Nos instalamos en la proa del
vaporetto
, de cara al viento. Allí no se puede ni hace falta hablar; nos estrechamos las manos. Me besa los párpados y, escoltados por el aletear de las gaviotas, nos deslizamos bajo un cielo como los de Tiepolo a través de lagunas interminables, junto a breves trozos de arena abandonados, islotes que en otro tiempo fueron huertas y apriscos de ovejas. Nos detenemos con una sacudida contra el muelle del Canale Borgognoni. Torcello es la antigua madre de Venecia, en su hoja amarilla solitaria. Se amontonan los ecos primitivos. Aquí se susurran los secretos al oído: «Cógeme de la mano y rejuvenece conmigo; no corras, no duermas; comienza desde el principio; enciende las velas; mantén el fuego encendido; atrévete a amar a alguien; dite la verdad; mantente en éxtasis».
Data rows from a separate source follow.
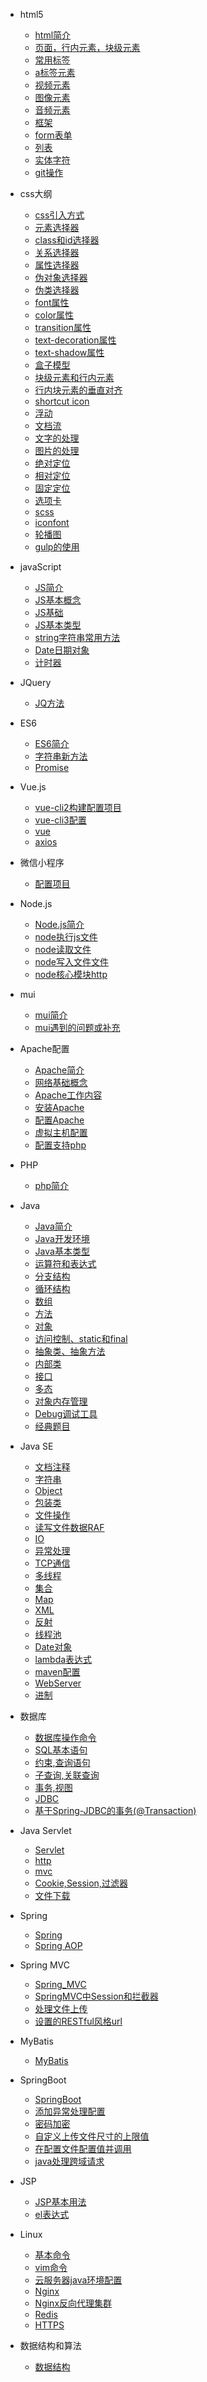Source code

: * html5
	* [html简介](/notebook/html/html简介.md)
	* [页面，行内元素，块级元素](/notebook/html/页面，行内元素，块级元素.md)
	* [常用标签](/notebook/html/常用标签.md)
	* [a标签元素](/notebook/html/a标签元素.md)
	* [视频元素](/notebook/html/视频元素.md)
	* [图像元素](/notebook/html/图像元素.md)
	* [音频元素](/notebook/html/音频元素.md)
	* [框架](/notebook/html/框架.md)
	* [form表单](/notebook/html/form表单.md)
	* [列表](/notebook/html/列表.md)
	* [实体字符](/notebook/html/实体字符.md)
	* [git操作](/notebook/html/git操作.md)

* css大纲
	* [css引入方式](/notebook/css/css引入方式.md)
	* [元素选择器](/notebook/css/元素选择器.md)
	* [class和id选择器](/notebook/css/class和id选择器.md)
	* [关系选择器](/notebook/css/关系选择器.md)
	* [属性选择器](/notebook/css/属性选择器.md)
	* [伪对象选择器](/notebook/css/伪对象选择器.md)
	* [伪类选择器](/notebook/css/伪类选择器.md)
    * [font属性](/notebook/css/font属性.md)
    * [color属性](/notebook/css/color属性.md)
    * [transition属性](/notebook/css/动画.md)
    * [text-decoration属性](/notebook/css/text-decoration属性.md)
    * [text-shadow属性](notebook/css/text-shadow属性.md)
    * [盒子模型](notebook/css/盒子模型.md)
    * [块级元素和行内元素](notebook/css/块级元素和行内元素.md)
    * [行内块元素的垂直对齐](notebook/css/行内块元素的垂直对齐.md)
    * [shortcut icon](notebook/css/网页上面小图标.md)
    * [浮动](notebook/css/浮动.md)
    * [文档流](notebook/css/文档流.md)
    * [文字的处理](notebook/css/文字的处理.md)
    * [图片的处理](notebook/css/图片的处理.md)
    * [绝对定位](notebook/css/绝对定位.md)
    * [相对定位](notebook/css/相对定位.md)
    * [固定定位](notebook/css/固定定位.md)
    * [选项卡](notebook/css/选项卡.md)
    * [scss](notebook/css/scss.md)
    * [iconfont](notebook/css/iconfont.md)
    * [轮播图](notebook/css/轮播图.md)
    * [gulp的使用](notebook/css/gulp.md)
    
* javaScript
	* [JS简介](notebook/javaScript/js简介.md)
	* [JS基本概念](notebook/javaScript/JS基本概念.md)
	* [JS基础](notebook/javaScript/js基础.md)
	* [JS基本类型](notebook/javaScript/js基本类型.md)
	* [string字符串常用方法](notebook/javaScript/string字符串常用方法.md)
	* [Date日期对象](notebook/javaScript/Date日期对象.md)
	* [计时器](notebook/javaScript/计时器.md)

* JQuery
	* [JQ方法](notebook/JQuery/jq.md)

* ES6
	* [ES6简介](notebook/ES6/ES6简介.md)
	* [字符串新方法](notebook/ES6/字符串新方法.md)
	* [Promise](notebook/ES6/Promise.md)

* Vue.js
	* [vue-cli2构建配置项目](notebook/vue/vue构建配置项目.md)
	* [vue-cli3配置](notebook/vue/vue-cli3配置.md)
	* [vue](notebook/vue/vue.md)
	* [axios](notebook/vue/axios.md)
	
* 微信小程序
	* [配置项目](notebook/weChat/微信小程序配置项目.md)

* Node.js
	* [Node.js简介](notebook/Node/Node.js简介.md)
	* [node执行js文件](notebook/Node/node基本操作.md)
	* [node读取文件](notebook/Node/读取文件.md)
	* [node写入文件文件](notebook/Node/写文件.md)
	* [node核心模块http](notebook/Node/http.md)
	
* mui
	* [mui简介](notebook/mui/mui简介.md)
	* [mui遇到的问题或补充](notebook/mui/mui遇到的问题跟坑.md)
	
* Apache配置
	* [Apache简介](notebook/Apache/Apache简介.md)
	* [网络基础概念](notebook/Apache/网络基础概念.md)
	* [Apache工作内容](notebook/Apache/Apache工作内容.md)
	* [安装Apache](notebook/Apache/安装apache.md)
	* [配置Apache](notebook/Apache/配置Apache.md)
	* [虚拟主机配置](notebook/Apache/虚拟主机配置.md)
	* [配置支持php](notebook/Apache/配置php支持.md)
	
* PHP
	* [php简介](notebook/PHP/php简介.md)
	
* Java
	* [Java简介](notebook/Java/Java简介.md)
	* [Java开发环境](notebook/Java/Java开发环境.md)
	* [Java基本类型](notebook/Java/Java基本类型.md)
	* [运算符和表达式](notebook/Java/运算符和表达式.md)
	* [分支结构](notebook/Java/分支结构.md)
	* [循环结构](notebook/Java/循环结构for.md)
	* [数组](notebook/Java/数组.md)
	* [方法](notebook/Java/方法.md)
	* [对象](notebook/Java/对象.md)
	* [访问控制、static和final](notebook/Java/访问控制、static和final.md)
	* [抽象类、抽象方法](notebook/Java/抽象类、抽象方法.md)
	* [内部类](notebook/Java/内部类.md)
	* [接口](notebook/Java/接口.md)
	* [多态](notebook/Java/多态.md)
	* [对象内存管理](notebook/Java/对象内存管理.md)
	* [Debug调试工具](notebook/Java/Debug调试工具.md)
	* [经典题目](notebook/Java/经典题目.md)

* Java SE
	* [文档注释](notebook/JavaSE/文档注释.md)
	* [字符串](notebook/JavaSE/字符串.md)
	* [Object](notebook/JavaSE/Object.md)
	* [包装类](notebook/JavaSE/包装类.md)
	* [文件操作](notebook/JavaSE/文件操作.md)
	* [读写文件数据RAF](notebook/JavaSE/读写文件数据RAF.md)
	* [IO](notebook/JavaSE/io.md)
	* [异常处理](notebook/JavaSE/异常处理.md)
	* [TCP通信](notebook/JavaSE/TCP通信.md)
	* [多线程](notebook/JavaSE/多线程.md)
	* [集合](notebook/JavaSE/集合.md)
	* [Map](notebook/JavaSE/Map.md)
	* [XML](notebook/JavaSE/XML.md)
	* [反射](notebook/JavaSE/反射.md)
	* [线程池](notebook/JavaSE/线程池.md)
	* [Date对象](notebook/JavaSE/date.md)
	* [lambda表达式](notebook/JavaSE/lambda.md)
	* [maven配置](notebook/JavaSE/maven配置.md)
	* [WebServer](notebook/JavaSE/WebServer.md)
	* [进制](notebook/JavaSE/bin.md)
	
* 数据库
	* [数据库操作命令](notebook/数据库/mysql.md)
	* [SQL基本语句](notebook/数据库/SQL基本语句.md)
	* [约束,查询语句](notebook/数据库/约束,查询语句.md)
	* [子查询,关联查询](notebook/数据库/子查询,关联查询.md)	
	* [事务,视图](notebook/数据库/事务，视图.md)	
	* [JDBC](notebook/数据库/jdbc.md)
	* [基于Spring-JDBC的事务(@Transaction)](notebook/数据库/基于Spring-JDBC的事务(Transaction).md)
	
	
* Java Servlet
	* [Servlet](notebook/Servlet/servlet.md)
	* [http](notebook/Servlet/http.md)	
	* [mvc](notebook/Servlet/mvc.md)	
	* [Cookie,Session,过滤器](notebook/Servlet/Cookie,Session.md)
	* [文件下载](notebook/Servlet/文件下载.md)
	

* Spring
	* [Spring](notebook/Spring/Spring.md)
	* [Spring AOP](notebook/Spring/SpringAOP.md)
	
* Spring MVC
	* [Spring_MVC](notebook/Spring_MVC/SpringMVC.md)
	* [SpringMVC中Session和拦截器](notebook/Spring_MVC/SpringMVC中Session和拦截器.md)
	* [处理文件上传](notebook/Spring_MVC/处理文件上传.md)
	* [设置的RESTful风格url](notebook/Spring_MVC/设置的RESTful风格url.md)

* MyBatis
	* [MyBatis](notebook/MyBatis/MyBatis.md)
	
* SpringBoot
	* [SpringBoot](notebook/SpringBoot/SpringBoot.md)
	* [添加异常处理配置](notebook/SpringBoot/SpringBoot异常处理.md)
	* [密码加密](notebook/SpringBoot/密码加密.md)
	* [自定义上传文件尺寸的上限值](notebook/SpringBoot/自定义上传文件尺寸的上限值.md)
	* [在配置文件配置值并调用](notebook/SpringBoot/在配置文件配置值并调用.md)
	* [java处理跨域请求](notebook/SpringBoot/java处理跨域请求.md)

* JSP
	* [JSP基本用法](notebook/JSP/JSP基本用法.md)
	* [el表达式](notebook/JSP/el表达式.md)
	
* Linux
	* [基本命令](notebook/Linux/基本命令.md)
	* [vim命令](notebook/Linux/vim命令.md)
	* [云服务器java环境配置](notebook/Linux/云服务器java环境配置.md)
	* [Nginx](notebook/Linux/Nginx.md)
	* [Nginx反向代理集群](notebook/Linux/Nginx反向代理集群.md)
	* [Redis](notebook/Linux/Redis.md)
	* [HTTPS](notebook/Linux/HTTPS.md)

* 数据结构和算法
	* [数据结构](notebook/数据结构和算法/数据结构.md)
	
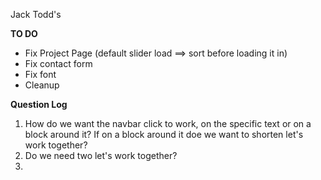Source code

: Jack Todd's

**TO DO**

- Fix Project Page (default slider load ==> sort before loading it in)
- Fix contact form
- Fix font
- Cleanup

**Question Log**

1. How do we want the navbar click to work, on the specific text or on a block around it? If on a block around it doe we want to shorten let's work together?
2. Do we need two let's work together?
3.
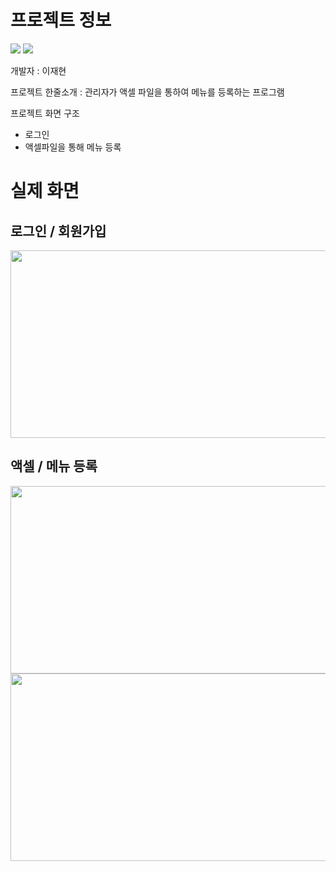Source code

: # 프로젝트 정보

<a><img src="https://img.shields.io/badge/-Flutter-387ADF?style=flat-plastic&logo=Flutter&logoColor=white"/>
<img src="https://img.shields.io/badge/-Github-black?style=flat-plastic&logo=Github&logoColor=white"/></a>

개발자 : 이재현


프로젝트 한줄소개 : 관리자가 액셀 파일을 통하여 메뉴를 등록하는 프로그램


프로젝트 화면 구조
- 로그인
- 액셀파일을 통해 메뉴 등록


# 실제 화면
## 로그인 / 회원가입
<img src="https://github.com/have-a-meal/excel_have_a_meal/assets/77985708/3133aaa5-3d24-470e-b425-7998464e8d77.png"  width="600" height="300"/>

## 액셀 / 메뉴 등록
<img src="https://github.com/have-a-meal/excel_have_a_meal/assets/77985708/194f3c07-6ca8-4d3c-8fc7-d4552065529e.png"  width="600" height="300"/>
<img src="https://github.com/have-a-meal/excel_have_a_meal/assets/77985708/2b4f150e-513d-4412-9ff7-25dccf2f5415.png"  width="600" height="300"/>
Son más de las dos y, con un apetito voraz, nos sentamos a una mesa bajo los árboles en el Ponte del Diavolo, «el puente del Diablo», a comer cordero asado con leña, ensalada de oruga aliñada con los jugos carbonizados del propio cordero y un trozo tras otro de un pan riquísimo. Comemos quesos blandos de montaña con garabatos de miel de castaño por encima. Nos quedamos mucho rato, hasta que somos los únicos que hacemos compañía al anciano camarero, el mismo que —lo recuerdo— me sirvió
risotto coi bruscandoli
, arroz con brotes de lúpulo, la primera vez que fui a Torcello, hace años. Sigue llevando una corbata de seda de color salmón y el cabello engominado, peinado con la raya en medio. Me agrada. En medio de tantos cambios, me gusta encontrar cosas que no han cambiado. Plácidamente, el camarero dobla servilletas, mientras nosotros, con idéntica placidez y mucha parsimonia, comemos cerezas negras, sacándolas de una en una de un tazón de agua helada.

Construida por encargo directo de Dios al obispo de Altinum, la Basilica di Santa Maria Assunta de Torcello es el sepulcro chabacano de un rey bizantino. En el interior de su gran caverna, el aire se nota cargado, embrujado, sagrado. Una gran virgen bizantina alargada y misteriosa, con el niño en brazos, observa, impecable, desde la parte circular del ábside. Una iglesia parroquial sin parroquia. Pregunto a un monje vestido de marrón por el horario de las misas, pero pasa rozándome y se pierde flotando detrás de una puerta cubierta por un tapiz; tal vez mi italiano sea demasiado elemental para merecer una respuesta suya. En el exterior, paso la mano por el trono de mármol alisado por millones de manos antes que la mía, desde los tiempos en los que se sentaba allí Atila, organizando la muerte entre los matorrales azotados por el viento. Quiero dormir en aquel prado, echarme en sus hierbas espinosas y sus recuerdos. Quiero dormir donde durmieron los primeros venecianos, pescadores y pastores que huyeron en el siglo VI en busca de paz y libertad. Desde aquí, el apartamento y su pátina medieval parecen una insignificancia.